Plain-text document sources:
——————

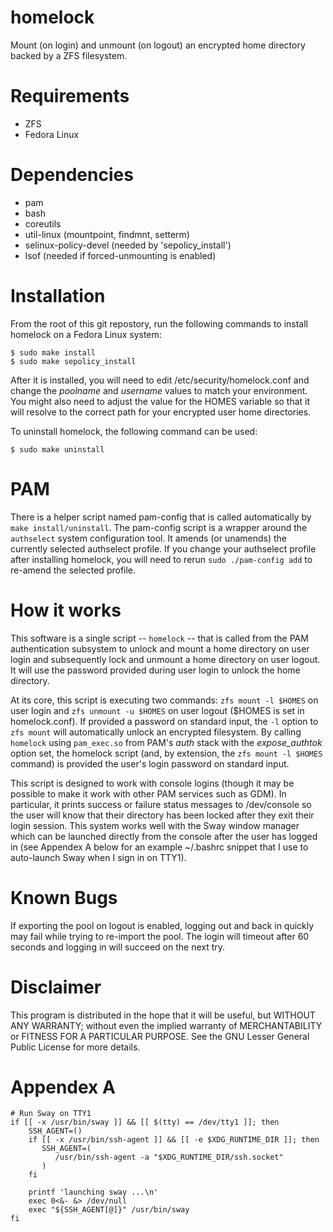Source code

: # homelock

Mount (on login) and unmount (on logout) an encrypted home directory backed by a ZFS filesystem.

# Requirements

- ZFS
- Fedora Linux

# Dependencies

- pam
- bash
- coreutils
- util-linux (mountpoint, findmnt, setterm)
- selinux-policy-devel (needed by 'sepolicy\_install')
- lsof (needed if forced-unmounting is enabled)

# Installation

From the root of this git repostory, run the following commands to install homelock on a Fedora Linux system:

    $ sudo make install
    $ sudo make sepolicy_install

After it is installed, you will need to edit /etc/security/homelock.conf and change the *poolname* and *username* values to match your environment. You might also need to adjust the value for the HOMES variable so that it will resolve to the correct path for your encrypted user home directories.

To uninstall homelock, the following command can be used:

    $ sudo make uninstall

# PAM

There is a helper script named pam-config that is called automatically by `make install/uninstall`. The pam-config script is a wrapper around the `authselect` system configuration tool. It amends (or unamends) the currently selected authselect profile. If you change your authselect profile after installing homelock, you will need to rerun `sudo ./pam-config add` to re-amend the selected profile.

# How it works

This software is a single script -- `homelock` -- that is called from the PAM authentication subsystem to unlock and mount a home directory on user login and subsequently lock and unmount a home directory on user logout. It will use the password provided during user login to unlock the home directory.
 
At its core, this script is executing two commands: `zfs mount -l $HOMES` on user login and `zfs unmount -u $HOMES` on user logout ($HOMES is set in homelock.conf). If provided a password on standard input, the `-l` option to `zfs mount` will automatically unlock an encrypted filesystem. By calling `homelock` using `pam_exec.so` from PAM's *auth* stack with the *expose_authtok* option set, the homelock script (and, by extension, the `zfs mount -l $HOMES` command) is provided the user's login password on standard input.

This script is designed to work with console logins (though it may be possible to make it work with other PAM services such as GDM). In particular, it prints success or failure status messages to /dev/console so the user will know that their directory has been locked after they exit their login session. This system works well with the Sway window manager which can be launched directly from the console after the user has logged in (see Appendex A below for an example ~/.bashrc snippet that I use to auto-launch Sway when I sign in on TTY1).

# Known Bugs

If exporting the pool on logout is enabled, logging out and back in quickly may fail while trying to re-import the pool. The login will timeout after 60 seconds and logging in will succeed on the next try.

# Disclaimer

This program is distributed in the hope that it will be useful, but WITHOUT ANY WARRANTY; without even the implied warranty of MERCHANTABILITY or FITNESS FOR A PARTICULAR PURPOSE. See the GNU Lesser General Public License for more details.

# Appendex A

    # Run Sway on TTY1
    if [[ -x /usr/bin/sway ]] && [[ $(tty) == /dev/tty1 ]]; then
        SSH_AGENT=()
        if [[ -x /usr/bin/ssh-agent ]] && [[ -e $XDG_RUNTIME_DIR ]]; then
           SSH_AGENT=(
              /usr/bin/ssh-agent -a "$XDG_RUNTIME_DIR/ssh.socket"
           ) 
        fi

        printf 'launching sway ...\n'
        exec 0<&- &> /dev/null
        exec "${SSH_AGENT[@]}" /usr/bin/sway
    fi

——————

### [What you should do]
In the copy, include each entry exactly as written and none of the pictures.

### [Exercise output]
Source code

: # homelock

Mount (on login) and unmount (on logout) an encrypted home directory backed by a ZFS filesystem.

# Requirements

- ZFS
- Fedora Linux

# Dependencies

- pam
- bash
- coreutils
- util-linux (mountpoint, findmnt, setterm)
- selinux-policy-devel (needed by 'sepolicy\_install')
- lsof (needed if forced-unmounting is enabled)

# Installation

From the root of this git repostory, run the following commands to install homelock on a Fedora Linux system:

    $ sudo make install
    $ sudo make sepolicy_install

After it is installed, you will need to edit /etc/security/homelock.conf and change the *poolname* and *username* values to match your environment. You might also need to adjust the value for the HOMES variable so that it will resolve to the correct path for your encrypted user home directories.

To uninstall homelock, the following command can be used:

    $ sudo make uninstall

# PAM

There is a helper script named pam-config that is called automatically by `make install/uninstall`. The pam-config script is a wrapper around the `authselect` system configuration tool. It amends (or unamends) the currently selected authselect profile. If you change your authselect profile after installing homelock, you will need to rerun `sudo ./pam-config add` to re-amend the selected profile.

# How it works

This software is a single script -- `homelock` -- that is called from the PAM authentication subsystem to unlock and mount a home directory on user login and subsequently lock and unmount a home directory on user logout. It will use the password provided during user login to unlock the home directory.
 
At its core, this script is executing two commands: `zfs mount -l $HOMES` on user login and `zfs unmount -u $HOMES` on user logout ($HOMES is set in homelock.conf). If provided a password on standard input, the `-l` option to `zfs mount` will automatically unlock an encrypted filesystem. By calling `homelock` using `pam_exec.so` from PAM's *auth* stack with the *expose_authtok* option set, the homelock script (and, by extension, the `zfs mount -l $HOMES` command) is provided the user's login password on standard input.

This script is designed to work with console logins (though it may be possible to make it work with other PAM services such as GDM). In particular, it prints success or failure status messages to /dev/console so the user will know that their directory has been locked after they exit their login session. This system works well with the Sway window manager which can be launched directly from the console after the user has logged in (see Appendex A below for an example ~/.bashrc snippet that I use to auto-launch Sway when I sign in on TTY1).

# Known Bugs

If exporting the pool on logout is enabled, logging out and back in quickly may fail while trying to re-import the pool. The login will timeout after 60 seconds and logging in will succeed on the next try.

# Disclaimer

This program is distributed in the hope that it will be useful, but WITHOUT ANY WARRANTY; without even the implied warranty of MERCHANTABILITY or FITNESS FOR A PARTICULAR PURPOSE. See the GNU Lesser General Public License for more details.

# Appendex A

    # Run Sway on TTY1
    if [[ -x /usr/bin/sway ]] && [[ $(tty) == /dev/tty1 ]]; then
        SSH_AGENT=()
        if [[ -x /usr/bin/ssh-agent ]] && [[ -e $XDG_RUNTIME_DIR ]]; then
           SSH_AGENT=(
              /usr/bin/ssh-agent -a "$XDG_RUNTIME_DIR/ssh.socket"
           ) 
        fi

        printf 'launching sway ...\n'
        exec 0<&- &> /dev/null
        exec "${SSH_AGENT[@]}" /usr/bin/sway
    fi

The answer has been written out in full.